There are memorials all through Paris to neighborhood members of the Résistance and related organizations.
Across the Seine into the Marais
Now I will wander back across the Seine into the Marais. This bridge, the Pont Nôtre-Dame, leading from the cathedral to the Hôtel-Ville seen below, is the "most ancient" in Paris in the sense that it's the oldest roughly-continuous location for a bridge. Many specific bridges have come and gone here.
The first bridge of Paris, the Grand-Pont, once crossed here. That version was destroyed during the Norman siege. It was replaced by the Pont des Plances de Milbray, the Milbray Plank Bridge. Then many more bridges before this one was built.

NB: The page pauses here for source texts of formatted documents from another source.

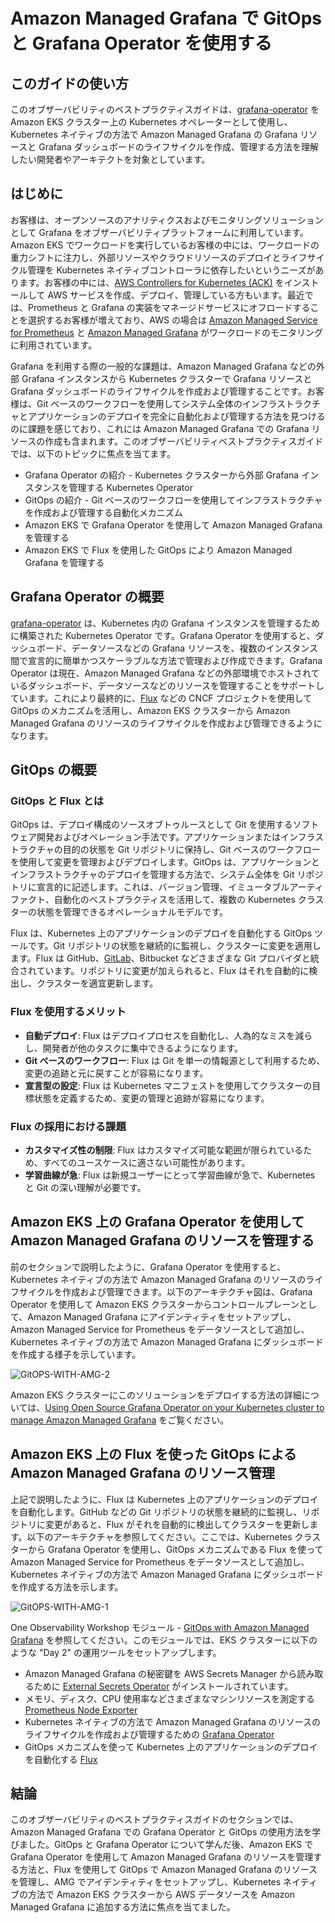 # Amazon Managed Grafana で GitOps と Grafana Operator を使用する

## このガイドの使い方

このオブザーバビリティのベストプラクティスガイドは、[grafana-operator](https://github.com/grafana-operator/grafana-operator#:~:text=The%20grafana%2Doperator%20is%20a,an%20easy%20and%20scalable%20way.) を Amazon EKS クラスター上の Kubernetes オペレーターとして使用し、Kubernetes ネイティブの方法で Amazon Managed Grafana の Grafana リソースと Grafana ダッシュボードのライフサイクルを作成、管理する方法を理解したい開発者やアーキテクトを対象としています。

## はじめに

お客様は、オープンソースのアナリティクスおよびモニタリングソリューションとして Grafana をオブザーバビリティプラットフォームに利用しています。Amazon EKS でワークロードを実行しているお客様の中には、ワークロードの重力シフトに注力し、外部リソースやクラウドリソースのデプロイとライフサイクル管理を Kubernetes ネイティブコントローラに依存したいというニーズがあります。お客様の中には、[AWS Controllers for Kubernetes (ACK)](https://aws-controllers-k8s.github.io/community/docs/community/overview/) をインストールして AWS サービスを作成、デプロイ、管理している方もいます。最近では、Prometheus と Grafana の実装をマネージドサービスにオフロードすることを選択するお客様が増えており、AWS の場合は [Amazon Managed Service for Prometheus](https://docs.aws.amazon.com/ja_jp/prometheus/) と [Amazon Managed Grafana](https://docs.aws.amazon.com/ja_jp/grafana/) がワークロードのモニタリングに利用されています。

Grafana を利用する際の一般的な課題は、Amazon Managed Grafana などの外部 Grafana インスタンスから Kubernetes クラスターで Grafana リソースと Grafana ダッシュボードのライフサイクルを作成および管理することです。お客様は、Git ベースのワークフローを使用してシステム全体のインフラストラクチャとアプリケーションのデプロイを完全に自動化および管理する方法を見つけるのに課題を感じており、これには Amazon Managed Grafana での Grafana リソースの作成も含まれます。このオブザーバビリティベストプラクティスガイドでは、以下のトピックに焦点を当てます。

* Grafana Operator の紹介 - Kubernetes クラスターから外部 Grafana インスタンスを管理する Kubernetes Operator
* GitOps の紹介 - Git ベースのワークフローを使用してインフラストラクチャを作成および管理する自動化メカニズム
* Amazon EKS で Grafana Operator を使用して Amazon Managed Grafana を管理する
* Amazon EKS で Flux を使用した GitOps により Amazon Managed Grafana を管理する

## Grafana Operator の概要

[grafana-operator](https://github.com/grafana-operator/grafana-operator#:~:text=The%20grafana%2Doperator%20is%20a,an%20easy%20and%20scalable%20way.) は、Kubernetes 内の Grafana インスタンスを管理するために構築された Kubernetes Operator です。Grafana Operator を使用すると、ダッシュボード、データソースなどの Grafana リソースを、複数のインスタンス間で宣言的に簡単かつスケーラブルな方法で管理および作成できます。Grafana Operator は現在、Amazon Managed Grafana などの外部環境でホストされているダッシュボード、データソースなどのリソースを管理することをサポートしています。これにより最終的に、[Flux](https://fluxcd.io/) などの CNCF プロジェクトを使用して GitOps のメカニズムを活用し、Amazon EKS クラスターから Amazon Managed Grafana のリソースのライフサイクルを作成および管理できるようになります。

## GitOps の概要

### GitOps と Flux とは

GitOps は、デプロイ構成のソースオブトゥルースとして Git を使用するソフトウェア開発およびオペレーション手法です。アプリケーションまたはインフラストラクチャの目的の状態を Git リポジトリに保持し、Git ベースのワークフローを使用して変更を管理およびデプロイします。GitOps は、アプリケーションとインフラストラクチャのデプロイを管理する方法で、システム全体を Git リポジトリに宣言的に記述します。これは、バージョン管理、イミュータブルアーティファクト、自動化のベストプラクティスを活用して、複数の Kubernetes クラスターの状態を管理できるオペレーショナルモデルです。

Flux は、Kubernetes 上のアプリケーションのデプロイを自動化する GitOps ツールです。Git リポジトリの状態を継続的に監視し、クラスターに変更を適用します。Flux は GitHub、[GitLab](https://dzone.com/articles/auto-deploy-spring-boot-app-using-gitlab-cicd)、Bitbucket などさまざまな Git プロバイダと統合されています。リポジトリに変更が加えられると、Flux はそれを自動的に検出し、クラスターを適宜更新します。

### Flux を使用するメリット

* **自動デプロイ**: Flux はデプロイプロセスを自動化し、人為的なミスを減らし、開発者が他のタスクに集中できるようになります。
* **Git ベースのワークフロー**: Flux は Git を単一の情報源として利用するため、変更の追跡と元に戻すことが容易になります。
* **宣言型の設定**: Flux は Kubernetes マニフェストを使用してクラスターの目標状態を定義するため、変更の管理と追跡が容易になります。

### Flux の採用における課題

* **カスタマイズ性の制限**: Flux はカスタマイズ可能な範囲が限られているため、すべてのユースケースに適さない可能性があります。
* **学習曲線が急**: Flux は新規ユーザーにとって学習曲線が急で、Kubernetes と Git の深い理解が必要です。

## Amazon EKS 上の Grafana Operator を使用して Amazon Managed Grafana のリソースを管理する

前のセクションで説明したように、Grafana Operator を使用すると、Kubernetes ネイティブの方法で Amazon Managed Grafana のリソースのライフサイクルを作成および管理できます。以下のアーキテクチャ図は、Grafana Operator を使用して Amazon EKS クラスターからコントロールプレーンとして、Amazon Managed Grafana にアイデンティティをセットアップし、Amazon Managed Service for Prometheus をデータソースとして追加し、Kubernetes ネイティブの方法で Amazon Managed Grafana にダッシュボードを作成する様子を示しています。

![GitOPS-WITH-AMG-2](../../../images/Operational/gitops-with-amg/gitops-with-amg-2.jpg)

Amazon EKS クラスターにこのソリューションをデプロイする方法の詳細については、[Using Open Source Grafana Operator on your Kubernetes cluster to manage Amazon Managed Grafana](https://aws.amazon.com/blogs/mt/using-open-source-grafana-operator-on-your-kubernetes-cluster-to-manage-amazon-managed-grafana/) をご覧ください。

## Amazon EKS 上の Flux を使った GitOps による Amazon Managed Grafana のリソース管理

上記で説明したように、Flux は Kubernetes 上のアプリケーションのデプロイを自動化します。GitHub などの Git リポジトリの状態を継続的に監視し、リポジトリに変更があると、Flux がそれを自動的に検出してクラスターを更新します。以下のアーキテクチャを参照してください。ここでは、Kubernetes クラスターから Grafana Operator を使用し、GitOps メカニズムである Flux を使って Amazon Managed Service for Prometheus をデータソースとして追加し、Kubernetes ネイティブの方法で Amazon Managed Grafana にダッシュボードを作成する方法を示します。

![GitOPS-WITH-AMG-1](../../../images/Operational/gitops-with-amg/gitops-with-amg-1.jpg)

One Observability Workshop モジュール - [GitOps with Amazon Managed Grafana](https://catalog.workshops.aws/observability/en-US/aws-managed-oss/gitops-with-amg) を参照してください。このモジュールでは、EKS クラスターに以下のような "Day 2" の運用ツールをセットアップします。

* Amazon Managed Grafana の秘密鍵を AWS Secrets Manager から読み取るために [External Secrets Operator](https://github.com/external-secrets/external-secrets/tree/main/deploy/charts/external-secrets) がインストールされています。
* メモリ、ディスク、CPU 使用率などさまざまなマシンリソースを測定する [Prometheus Node Exporter](https://github.com/prometheus/node_exporter)
* Kubernetes ネイティブの方法で Amazon Managed Grafana のリソースのライフサイクルを作成および管理するための [Grafana Operator](https://github.com/grafana-operator/grafana-operator)
* GitOps メカニズムを使って Kubernetes 上のアプリケーションのデプロイを自動化する [Flux](https://fluxcd.io/)

## 結論

このオブザーバビリティのベストプラクティスガイドのセクションでは、Amazon Managed Grafana での Grafana Operator と GitOps の使用方法を学びました。GitOps と Grafana Operator について学んだ後、Amazon EKS で Grafana Operator を使用して Amazon Managed Grafana のリソースを管理する方法と、Flux を使用して GitOps で Amazon Managed Grafana のリソースを管理し、AMG でアイデンティティをセットアップし、Kubernetes ネイティブの方法で Amazon EKS クラスターから AWS データソースを Amazon Managed Grafana に追加する方法に焦点を当てました。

I cross into the 4th arrondissement, pass the front of City Hall, and turn its north-west corner to find another very recent (in Parisian time scales) historical marker.
On 20 August 1944, at dawn, the Resistance occupied
the City Hall.
During three days and four night, they resisted
the enemy's attacks.
On 23 August, the Parisian Committee of Liberation moved in.
The evening of 24 August, the first soldiers of the LeClerc Division arrived on site.
On 25 August 1944, Paris was liberated.
The bullet holes on the face of the City Hall testify to the fighting.
A short distance down rue Rivoli I pass the Hôtel de Rivoli where I have stayed multiple times.
In the side streets north of rue Rivoli I come to le Pick-Clops.
Right Bank, but still a little bohemian.
This dog is quietly and patiently waiting for his human. But were he to bark, in French it would be "wouaff-wouaff", or "ouah-ouah", or "whou-whou", or "vaf-vaf", or, if small enough, "jappe-jappe". Most of those were demonstrated by Milou in the Tintin stories.